## What you will do
Set down the records that follow exactly, every line of them.

+--

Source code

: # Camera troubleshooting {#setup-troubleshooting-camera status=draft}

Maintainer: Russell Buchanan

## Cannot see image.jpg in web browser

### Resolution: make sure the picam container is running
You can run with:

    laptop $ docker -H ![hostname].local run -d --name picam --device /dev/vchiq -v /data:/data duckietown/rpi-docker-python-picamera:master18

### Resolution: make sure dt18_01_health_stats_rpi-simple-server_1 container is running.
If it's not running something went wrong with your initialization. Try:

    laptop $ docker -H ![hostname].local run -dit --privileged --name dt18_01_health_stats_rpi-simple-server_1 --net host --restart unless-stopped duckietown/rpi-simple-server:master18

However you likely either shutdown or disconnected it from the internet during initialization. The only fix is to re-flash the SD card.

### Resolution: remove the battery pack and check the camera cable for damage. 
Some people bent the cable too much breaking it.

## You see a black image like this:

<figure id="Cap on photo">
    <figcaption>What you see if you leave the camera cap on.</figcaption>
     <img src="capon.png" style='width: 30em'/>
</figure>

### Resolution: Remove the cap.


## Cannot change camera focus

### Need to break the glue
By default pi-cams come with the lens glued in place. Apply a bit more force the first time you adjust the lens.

+--

## Final answer
Source code

: # Camera troubleshooting {#setup-troubleshooting-camera status=draft}

Maintainer: Russell Buchanan

## Cannot see image.jpg in web browser

### Resolution: make sure the picam container is running
You can run with:

    laptop $ docker -H ![hostname].local run -d --name picam --device /dev/vchiq -v /data:/data duckietown/rpi-docker-python-picamera:master18

### Resolution: make sure dt18_01_health_stats_rpi-simple-server_1 container is running.
If it's not running something went wrong with your initialization. Try:

    laptop $ docker -H ![hostname].local run -dit --privileged --name dt18_01_health_stats_rpi-simple-server_1 --net host --restart unless-stopped duckietown/rpi-simple-server:master18

However you likely either shutdown or disconnected it from the internet during initialization. The only fix is to re-flash the SD card.

### Resolution: remove the battery pack and check the camera cable for damage. 
Some people bent the cable too much breaking it.

## You see a black image like this:

<figure id="Cap on photo">
    <figcaption>What you see if you leave the camera cap on.</figcaption>
     <img src="capon.png" style='width: 30em'/>
</figure>

### Resolution: Remove the cap.


## Cannot change camera focus

### Need to break the glue
By default pi-cams come with the lens glued in place. Apply a bit more force the first time you adjust the lens.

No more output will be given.